- Direct Support Workers
- Technology Experts
- Postsecondary Educators
- Primary Educators
- Secondary Educators
In this session we introduce and demonstrate the Classroom Teaching (CT) Scan. The CT Scan is an observational tool designed to capture teachers’ instructional practices in real time and then aide in delivery of coaching. Resulting data provides portraits of lessons including raw counts and percentages of time spent using various teaching practices, and ratios of instructional time to non-instructional time.
The CT Scan app is a cross-platform, standalone application that is straightforward to use, easily reconfigurable and customizable for a variety of scenarios. After entering details about the observation (e.g., teacher name, grade level), the user sees the main observation screen where classroom events and their occurrence times are recorded. A default list of practices is provided; users can customize these to reflect a specific scenario. Following the observation, the user answers summary questions and rates the teacher on several criteria. The app displays results in pie charts to facilitate rapid visual assessment of practices. A color-coded “timeline” is generated to show the temporal sequence and relationship of teacher and student actions, vocabulary words, visual aids, and responses.

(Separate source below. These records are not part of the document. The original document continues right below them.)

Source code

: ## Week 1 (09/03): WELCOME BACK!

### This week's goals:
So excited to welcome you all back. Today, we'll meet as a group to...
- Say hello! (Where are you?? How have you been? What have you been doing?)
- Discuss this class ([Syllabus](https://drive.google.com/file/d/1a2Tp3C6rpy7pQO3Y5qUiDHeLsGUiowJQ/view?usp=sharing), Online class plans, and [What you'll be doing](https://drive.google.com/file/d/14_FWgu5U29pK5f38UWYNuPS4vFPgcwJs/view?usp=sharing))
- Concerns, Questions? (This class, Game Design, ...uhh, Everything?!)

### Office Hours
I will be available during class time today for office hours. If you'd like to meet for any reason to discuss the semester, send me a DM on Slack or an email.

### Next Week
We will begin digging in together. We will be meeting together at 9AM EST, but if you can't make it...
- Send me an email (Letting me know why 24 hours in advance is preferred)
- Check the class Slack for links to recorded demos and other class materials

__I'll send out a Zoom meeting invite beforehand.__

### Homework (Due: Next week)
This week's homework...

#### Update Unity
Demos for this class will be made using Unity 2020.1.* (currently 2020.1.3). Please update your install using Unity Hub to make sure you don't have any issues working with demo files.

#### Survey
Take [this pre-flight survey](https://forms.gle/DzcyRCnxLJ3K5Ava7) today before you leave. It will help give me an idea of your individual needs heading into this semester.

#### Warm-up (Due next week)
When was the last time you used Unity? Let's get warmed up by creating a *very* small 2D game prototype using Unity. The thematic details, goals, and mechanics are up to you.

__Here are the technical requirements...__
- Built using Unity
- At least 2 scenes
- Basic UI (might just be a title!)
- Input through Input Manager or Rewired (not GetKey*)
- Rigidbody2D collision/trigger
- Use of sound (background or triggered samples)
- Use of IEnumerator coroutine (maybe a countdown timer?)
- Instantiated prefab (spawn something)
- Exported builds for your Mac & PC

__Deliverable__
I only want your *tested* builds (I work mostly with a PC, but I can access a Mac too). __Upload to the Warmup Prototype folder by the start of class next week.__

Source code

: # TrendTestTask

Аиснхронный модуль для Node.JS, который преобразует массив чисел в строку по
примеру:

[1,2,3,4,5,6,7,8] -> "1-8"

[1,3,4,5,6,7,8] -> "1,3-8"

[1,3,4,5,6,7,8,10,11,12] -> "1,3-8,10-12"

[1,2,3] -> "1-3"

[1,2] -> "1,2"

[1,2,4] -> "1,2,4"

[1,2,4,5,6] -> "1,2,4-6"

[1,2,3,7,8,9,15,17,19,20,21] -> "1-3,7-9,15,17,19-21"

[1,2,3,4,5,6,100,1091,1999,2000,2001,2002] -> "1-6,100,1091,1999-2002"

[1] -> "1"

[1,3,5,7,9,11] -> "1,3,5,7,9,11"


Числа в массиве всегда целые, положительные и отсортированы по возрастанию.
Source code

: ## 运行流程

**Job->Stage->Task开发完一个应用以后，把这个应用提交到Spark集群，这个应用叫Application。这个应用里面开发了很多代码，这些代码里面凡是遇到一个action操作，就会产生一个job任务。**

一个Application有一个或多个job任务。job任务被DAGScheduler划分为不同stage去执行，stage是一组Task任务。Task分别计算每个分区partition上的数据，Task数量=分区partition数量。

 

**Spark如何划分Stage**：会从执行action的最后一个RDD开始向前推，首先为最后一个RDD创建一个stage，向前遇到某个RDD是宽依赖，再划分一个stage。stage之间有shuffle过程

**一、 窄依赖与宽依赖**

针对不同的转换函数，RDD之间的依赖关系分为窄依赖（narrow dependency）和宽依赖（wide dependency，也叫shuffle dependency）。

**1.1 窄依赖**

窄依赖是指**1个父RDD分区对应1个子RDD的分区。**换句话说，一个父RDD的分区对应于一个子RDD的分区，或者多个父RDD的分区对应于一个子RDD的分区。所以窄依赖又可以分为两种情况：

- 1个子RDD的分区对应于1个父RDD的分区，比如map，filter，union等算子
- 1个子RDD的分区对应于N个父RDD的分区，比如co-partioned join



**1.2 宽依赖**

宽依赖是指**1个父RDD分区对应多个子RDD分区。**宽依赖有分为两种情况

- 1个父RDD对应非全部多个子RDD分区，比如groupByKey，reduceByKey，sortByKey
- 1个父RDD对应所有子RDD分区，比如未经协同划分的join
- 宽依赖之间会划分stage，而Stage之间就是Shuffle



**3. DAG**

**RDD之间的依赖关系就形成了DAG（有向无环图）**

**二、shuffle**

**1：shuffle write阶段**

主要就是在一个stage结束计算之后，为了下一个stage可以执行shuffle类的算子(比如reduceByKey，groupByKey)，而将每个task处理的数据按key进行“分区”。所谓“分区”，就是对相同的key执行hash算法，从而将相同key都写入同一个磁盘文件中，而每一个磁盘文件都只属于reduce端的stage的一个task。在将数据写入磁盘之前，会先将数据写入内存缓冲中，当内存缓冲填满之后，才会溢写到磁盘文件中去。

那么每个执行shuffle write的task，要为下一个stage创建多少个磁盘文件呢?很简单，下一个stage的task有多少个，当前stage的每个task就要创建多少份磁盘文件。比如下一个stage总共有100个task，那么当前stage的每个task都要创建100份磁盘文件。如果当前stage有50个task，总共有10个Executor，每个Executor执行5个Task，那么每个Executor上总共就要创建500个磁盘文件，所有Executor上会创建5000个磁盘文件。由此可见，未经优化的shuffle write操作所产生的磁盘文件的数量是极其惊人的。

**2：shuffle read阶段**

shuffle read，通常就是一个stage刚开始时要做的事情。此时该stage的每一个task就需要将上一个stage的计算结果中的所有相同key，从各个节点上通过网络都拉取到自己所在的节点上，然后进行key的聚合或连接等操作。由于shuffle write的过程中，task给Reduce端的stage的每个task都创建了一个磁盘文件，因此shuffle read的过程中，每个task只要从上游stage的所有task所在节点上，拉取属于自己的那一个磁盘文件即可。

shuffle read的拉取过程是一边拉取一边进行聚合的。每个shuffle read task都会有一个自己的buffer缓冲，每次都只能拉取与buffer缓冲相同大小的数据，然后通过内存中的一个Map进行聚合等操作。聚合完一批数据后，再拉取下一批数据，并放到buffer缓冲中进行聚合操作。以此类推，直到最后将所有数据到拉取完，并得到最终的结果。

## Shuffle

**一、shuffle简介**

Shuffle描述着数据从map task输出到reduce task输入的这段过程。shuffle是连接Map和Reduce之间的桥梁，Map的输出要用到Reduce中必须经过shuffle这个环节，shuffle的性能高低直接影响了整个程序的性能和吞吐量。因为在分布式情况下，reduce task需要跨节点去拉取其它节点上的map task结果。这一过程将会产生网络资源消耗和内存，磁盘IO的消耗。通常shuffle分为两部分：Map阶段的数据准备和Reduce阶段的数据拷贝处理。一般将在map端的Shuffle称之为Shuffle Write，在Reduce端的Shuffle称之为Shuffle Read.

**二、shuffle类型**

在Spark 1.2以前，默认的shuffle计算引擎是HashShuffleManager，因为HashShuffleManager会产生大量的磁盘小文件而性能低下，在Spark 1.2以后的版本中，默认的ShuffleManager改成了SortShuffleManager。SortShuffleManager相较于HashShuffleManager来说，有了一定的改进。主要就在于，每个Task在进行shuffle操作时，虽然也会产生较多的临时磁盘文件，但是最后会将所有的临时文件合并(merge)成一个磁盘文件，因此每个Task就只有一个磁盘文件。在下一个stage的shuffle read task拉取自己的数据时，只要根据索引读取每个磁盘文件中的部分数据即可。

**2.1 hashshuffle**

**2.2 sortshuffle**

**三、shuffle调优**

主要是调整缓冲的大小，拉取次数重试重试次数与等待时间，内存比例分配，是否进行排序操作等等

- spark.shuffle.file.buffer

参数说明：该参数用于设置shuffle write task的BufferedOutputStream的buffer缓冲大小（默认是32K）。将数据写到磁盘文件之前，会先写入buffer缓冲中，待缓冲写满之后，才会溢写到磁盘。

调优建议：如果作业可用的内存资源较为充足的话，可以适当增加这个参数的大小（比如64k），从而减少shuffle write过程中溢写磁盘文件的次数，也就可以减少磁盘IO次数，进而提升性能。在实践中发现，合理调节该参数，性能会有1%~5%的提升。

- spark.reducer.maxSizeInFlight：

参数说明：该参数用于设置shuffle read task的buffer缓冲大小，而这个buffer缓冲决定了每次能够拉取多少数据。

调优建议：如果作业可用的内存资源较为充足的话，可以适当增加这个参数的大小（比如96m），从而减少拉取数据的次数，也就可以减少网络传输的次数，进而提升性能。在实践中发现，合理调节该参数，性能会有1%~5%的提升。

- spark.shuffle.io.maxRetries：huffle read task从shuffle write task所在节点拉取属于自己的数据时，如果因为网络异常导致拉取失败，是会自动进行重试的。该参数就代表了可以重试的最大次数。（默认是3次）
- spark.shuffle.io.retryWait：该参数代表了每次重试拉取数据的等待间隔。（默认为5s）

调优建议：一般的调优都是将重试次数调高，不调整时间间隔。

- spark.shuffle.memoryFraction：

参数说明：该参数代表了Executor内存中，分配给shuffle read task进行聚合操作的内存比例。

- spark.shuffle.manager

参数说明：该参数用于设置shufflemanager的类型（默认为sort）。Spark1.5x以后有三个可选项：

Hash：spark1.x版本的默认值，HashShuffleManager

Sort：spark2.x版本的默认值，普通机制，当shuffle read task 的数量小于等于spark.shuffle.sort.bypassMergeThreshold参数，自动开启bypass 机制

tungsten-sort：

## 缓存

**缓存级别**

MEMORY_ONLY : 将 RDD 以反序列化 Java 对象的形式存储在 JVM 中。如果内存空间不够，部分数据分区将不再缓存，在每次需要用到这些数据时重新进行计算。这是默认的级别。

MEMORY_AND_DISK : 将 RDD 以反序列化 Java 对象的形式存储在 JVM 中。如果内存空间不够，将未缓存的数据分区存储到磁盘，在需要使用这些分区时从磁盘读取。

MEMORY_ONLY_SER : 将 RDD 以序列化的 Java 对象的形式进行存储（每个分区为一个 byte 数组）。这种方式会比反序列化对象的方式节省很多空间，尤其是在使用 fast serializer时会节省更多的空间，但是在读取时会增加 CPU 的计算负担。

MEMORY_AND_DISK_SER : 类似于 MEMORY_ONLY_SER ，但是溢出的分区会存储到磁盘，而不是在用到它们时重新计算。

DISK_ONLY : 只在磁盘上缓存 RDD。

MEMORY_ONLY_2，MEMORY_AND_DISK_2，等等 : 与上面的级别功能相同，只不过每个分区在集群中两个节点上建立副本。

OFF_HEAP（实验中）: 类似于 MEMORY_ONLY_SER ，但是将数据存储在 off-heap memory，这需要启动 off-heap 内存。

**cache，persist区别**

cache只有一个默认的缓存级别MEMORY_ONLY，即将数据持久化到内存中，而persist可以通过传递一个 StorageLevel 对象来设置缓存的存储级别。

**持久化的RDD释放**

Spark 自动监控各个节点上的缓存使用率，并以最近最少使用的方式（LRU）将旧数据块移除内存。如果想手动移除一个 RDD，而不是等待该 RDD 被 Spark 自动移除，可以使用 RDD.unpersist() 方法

The timeline and performance summary are available to review with instructors immediately after an observation. Raw data are stored to a file for inclusion into an offline database for a posteriori analysis. The database allows calculation of user-defined performance statistics for each instructor, including time-series charts of performance characteristics. Furthermore, advanced causal relationships between student and teacher actions can be identified, and teacher patterns can be determined based on these relationships, which allows for specific, performance-based feedback.
The aims of this session are to introduce the constructs on the CT Scan and demonstrate its operation and outputs. We will introduce preliminary reliability and validity data and discuss future research plans. We will also solicit feedback from audience members regarding the design and uses of the CT Scan as an observational tool.
- Learners will understand the development steps undertaken in developing the CT Scan and app and will hear preliminary reliability and validity data.
- Learners will understand the conceptual differences between the CT Scan and other popular observational tools (e.g., CLASS, Danielson framework).
- Learners will understand the outputs of the CT Scan app and how these outputs relate to professional development.
- Audience members will have the opportunity to interact with the CT Scan App.
- Audience members will be encouraged to ask questions through the presentation regarding tool development and design.
- Audience members will be encouraged to provide feedback on the app design and outputs to inform future iterations of the app.
Michael Kennedy is an Associate Professor of Special Education at the University of Virginia. His research focuses on providing pre- and inservice teachers with learning experiences that translate into improved implementation of evidence-based practices and outcomes for all students.